Город, к которому они шли столько дней, показался с реки буднично. Деревянные сараи, избы, над которыми тянулись полосы дыма. У пристани толпились люди: кто‑то носил мешки, кто‑то торговался, дети сновали под ногами. Это был город Строгановых – Сольвычегодск.
Черкас сидел в лодке, глядя по сторонам. Микита и Кондрат подгребли к берегу. Вода плеснула о борта, лодка мягко ударилась о берег.
– Дошли, – сказал Черкас.
– Дошли, – отозвался Микита, вытирая лоб.
Гавриил только кивнул.
Они встали, перетащили через борт пожитки, подтянули лодку выше по отмели, чтобы не унесло течением. Доски под ногами были мокрые и скользкие, сапоги глухо стучали по ним.
На пристани на них косились – новые лица здесь замечали быстро. Пара мальчишек остановилась и смотрела на лодку. Мужики, грузившие бочки, переговаривались о своем, но глазами провожали казаков.
Черкас еще раз огляделся. Пристань как пристань. Ничего особенного, но после долгой дороги всё казалось каким‑то необыкновенным.
Они вышли на берег и остановились рядом, будто проверяя друг друга. Люди продолжали боязливо смотреть на них – никто не знает, кто это, может, разбойники какие вернулись с диких земель.
В приказной избе было тепло. Печь топили щедро, даже чересчур. Со всех углов тянуло жаром. Яков и Семен сидели за столом и разбирали бумаги, что привёз дьяк из Перми. Рядом Максим перетирал в пальцах чётки и задумчиво смотрел в огонь.

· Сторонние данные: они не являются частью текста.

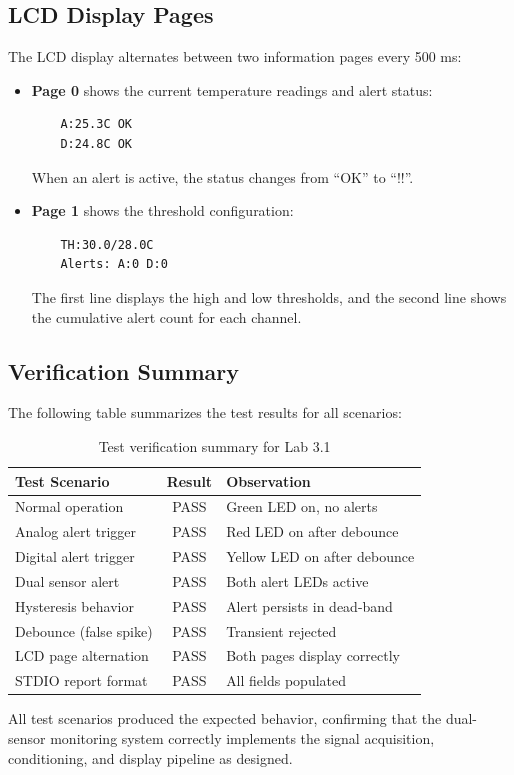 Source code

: \subsection{LCD Display Pages}

The LCD display alternates between two information pages every 500 ms:

\begin{itemize}
    \item \textbf{Page 0} shows the current temperature readings and alert status:
    \begin{verbatim}
    A:25.3C OK
    D:24.8C OK
    \end{verbatim}
    When an alert is active, the status changes from ``OK'' to ``!!''.

    \item \textbf{Page 1} shows the threshold configuration:
    \begin{verbatim}
    TH:30.0/28.0C
    Alerts: A:0 D:0
    \end{verbatim}
    The first line displays the high and low thresholds, and the second line shows the cumulative alert count for each channel.
\end{itemize}

\subsection{Verification Summary}

The following table summarizes the test results for all scenarios:

\begin{table}[H]
\centering
\begin{tabular}{|l|c|l|}
\hline
\textbf{Test Scenario} & \textbf{Result} & \textbf{Observation} \\
\hline
Normal operation         & PASS & Green LED on, no alerts \\
Analog alert trigger     & PASS & Red LED on after debounce \\
Digital alert trigger    & PASS & Yellow LED on after debounce \\
Dual sensor alert        & PASS & Both alert LEDs active \\
Hysteresis behavior      & PASS & Alert persists in dead-band \\
Debounce (false spike)   & PASS & Transient rejected \\
LCD page alternation     & PASS & Both pages display correctly \\
STDIO report format      & PASS & All fields populated \\
\hline
\end{tabular}
\caption{Test verification summary for Lab 3.1}
\label{tab:test_summary}
\end{table}

All test scenarios produced the expected behavior, confirming that the dual-sensor monitoring system correctly implements the signal acquisition, conditioning, and display pipeline as designed.
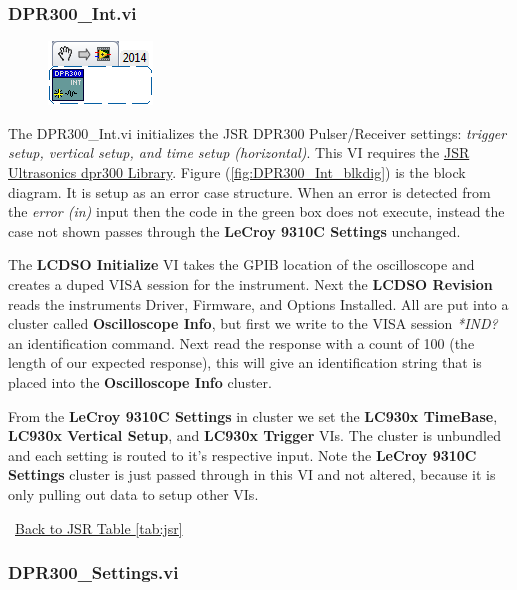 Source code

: \documentclass[11pt,a4paper,oldfontcommands]{memoir}
\begin{document}
\subsubsection{DPR300\_Int.vi} \label{DPR300_Int}
\noindent\hrulefill

\begin{figure}[h]
	\includegraphics[scale=0.625]{DPR300_Int_main_02}
	\label{fig:DPR300_Int_main_02}
\end{figure}

The DPR300\_Int.vi initializes the JSR DPR300 Pulser/Receiver settings: \textit{trigger setup, vertical setup, and time setup (horizontal)}. This VI requires the \href{http://sine.ni.com/apps/utf8/niid_web_display.download_page?p_id_guid=EE0D9BE18DD85923E0340003BA7CCD71}{JSR Ultrasonics dpr300 Library}. Figure (\ref{fig:DPR300_Int_blkdig}) is the block diagram.  It is setup as an error case structure. When an error is detected from the \textit{error (in)} input then the code in the green box does not execute, instead the case not shown passes through the \textbf{LeCroy 9310C Settings} unchanged.

The \textbf{LCDSO Initialize} VI takes the GPIB location of the oscilloscope and creates a duped VISA session for the instrument. Next the \textbf{LCDSO Revision} reads the instruments Driver, Firmware, and Options Installed. All are put into a cluster called \textbf{Oscilloscope Info}, but first we write to the VISA session \textit{*IND?} an identification command. Next read the response with a count of 100 (the length of our expected response), this will give an identification string that is placed into the \textbf{Oscilloscope Info} cluster.

From the \textbf{LeCroy 9310C Settings} in cluster we set the \textbf{LC930x TimeBase}, \textbf{LC930x Vertical Setup}, and \textbf{LC930x Trigger} VIs. The cluster is unbundled and each setting is routed to it's respective input. Note the \textbf{LeCroy 9310C Settings} cluster is just passed through in this VI and not altered, because it is only pulling out data to setup other VIs.

\noindent\hrulefill\, \hyperref[tab:jsr]{Back to JSR Table \ref{tab:jsr}}

\subsubsection{DPR300\_Settings.vi} \label{DPR300_settings}
\noindent\hrulefill
\end{document}
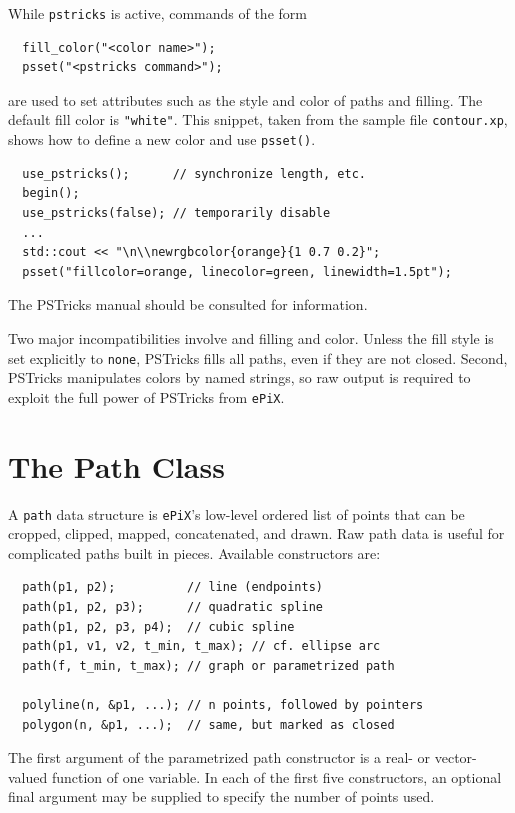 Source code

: \documentclass[12pt]{report}
\newcommand{\code}[1]{\texttt{#1}}
\newcommand{\filename}[1]{\texttt{#1}}
\newcommand{\ePiX}{\code{ePiX}}
\begin{document}
While \code{pstricks} is active, commands of the form
\begin{verbatim}
  fill_color("<color name>");
  psset("<pstricks command>");
\end{verbatim}
are used to set attributes such as the style and color of paths and
filling. The default fill color is \code{"white"}.  This snippet,
taken from the sample file \filename{contour.xp}, shows how to define
a new color and use \code{psset()}.
\begin{verbatim}
  use_pstricks();      // synchronize length, etc.
  begin();
  use_pstricks(false); // temporarily disable
  ...
  std::cout << "\n\\newrgbcolor{orange}{1 0.7 0.2}";
  psset("fillcolor=orange, linecolor=green, linewidth=1.5pt");
\end{verbatim}
The PSTricks manual should be consulted for information.

Two major incompatibilities involve and filling and color. Unless the
fill style is set explicitly to \code{none}, PSTricks fills all paths,
even if they are not closed. Second, PSTricks manipulates colors by
named strings, so raw output is required to exploit the full power of
PSTricks from \ePiX.


\section{The Path Class}

A \code{path} data structure is \ePiX's low-level ordered list of
points that can be cropped, clipped, mapped, concatenated, and drawn.
Raw path data is useful for complicated paths built in pieces.
Available constructors are:
\begin{verbatim}
  path(p1, p2);          // line (endpoints)
  path(p1, p2, p3);      // quadratic spline
  path(p1, p2, p3, p4);  // cubic spline
  path(p1, v1, v2, t_min, t_max); // cf. ellipse arc
  path(f, t_min, t_max); // graph or parametrized path

  polyline(n, &p1, ...); // n points, followed by pointers
  polygon(n, &p1, ...);  // same, but marked as closed
\end{verbatim}
The first argument of the parametrized path constructor is a real- or
vector-valued function of one variable. In each of the first five
constructors, an optional final argument may be supplied to specify
the number of points used. 
\end{document}
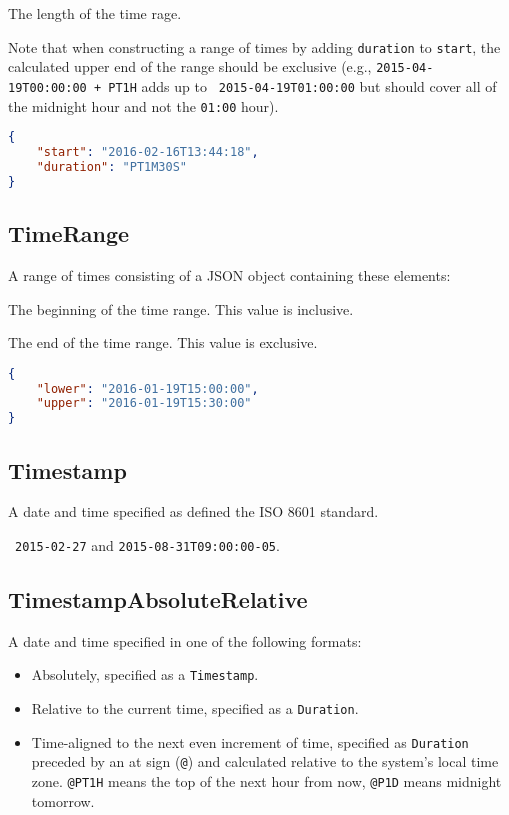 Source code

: \documentclass[10pt]{article}
\begin{document}
 The length of the time rage.

Note that when constructing a range of times by adding {\tt duration}
to {\tt start}, the calculated upper end of the range should be
exclusive (e.g., {\tt 2015-04-19T00:00:00 + PT1H} adds up to {\tt
  2015-04-19T01:00:00} but should cover all of the midnight hour and
not the {\tt 01:00} hour).

\example
\begin{lstlisting}[language=json]
{
    "start": "2016-02-16T13:44:18",
    "duration": "PT1M30S"
}
\end{lstlisting}


\subsection{TimeRange}
A range of times consisting of a JSON object containing these
elements:

 The beginning of the time range.  This
value is inclusive.

 The end of the time range.  This
value is exclusive.

\example
\begin{lstlisting}[language=json]
{
    "lower": "2016-01-19T15:00:00",
    "upper": "2016-01-19T15:30:00"
}
\end{lstlisting}


\subsection{Timestamp}
A date and time specified as defined the ISO 8601 standard.

\example\ {\tt 2015-02-27} and {\tt 2015-08-31T09:00:00-05}.



\subsection{TimestampAbsoluteRelative}
A date and time specified in one of the following formats:
\begin{itemize}
\item Absolutely, specified as a {\tt Timestamp}.
\item Relative to the current time, specified as a {\tt Duration}.
\item Time-aligned to the next even increment of time, specified as
  {\tt Duration} preceded by an at sign ({\tt @}) and calculated
  relative to the system's local time zone.  {\tt @PT1H} means the top
  of the next hour from now, {\tt @P1D} means midnight tomorrow.
\end{itemize}
\end{document}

Дверь скрипнула. На пороге показался слуга, молодой, с обветренным лицом. Он низко поклонился, не решаясь сразу заговорить.
– Ну? – нетерпеливо бросил Яков.
– Там человек, – сказал слуга. – Говорит, что от Ермака.
Братья переглянулись.
– От Ермака? – переспросил Максим, приподняв бровь. – Далекий путь проделал.
– Так он и говорит, – кивнул слуга. – Сам назвался Черкасом Александровым. Просится к вам.
В избе на миг повисла тишина. Потом Яков отложил папку, шумно вздохнул.
– Ну что ж, – сказал он. – Пусть войдёт. Раз уж добрался, послушаем.
– Добрался… – покрутил головой Максим. – Надо же. До самой Камы.
Дьяк, сидевший в углу с пером, тоже поднял голову. Приказчики переглянулись – новость была неожиданной.
Слуга кивнул и вышел. В избе снова заскрипел пол, двери открылись шире, и на пороге появился человек. Сотник Черкас Александров. Высокий, плечистый, в потертом кафтане. Лицо худое, обветренное, глаза усталые и жесткие.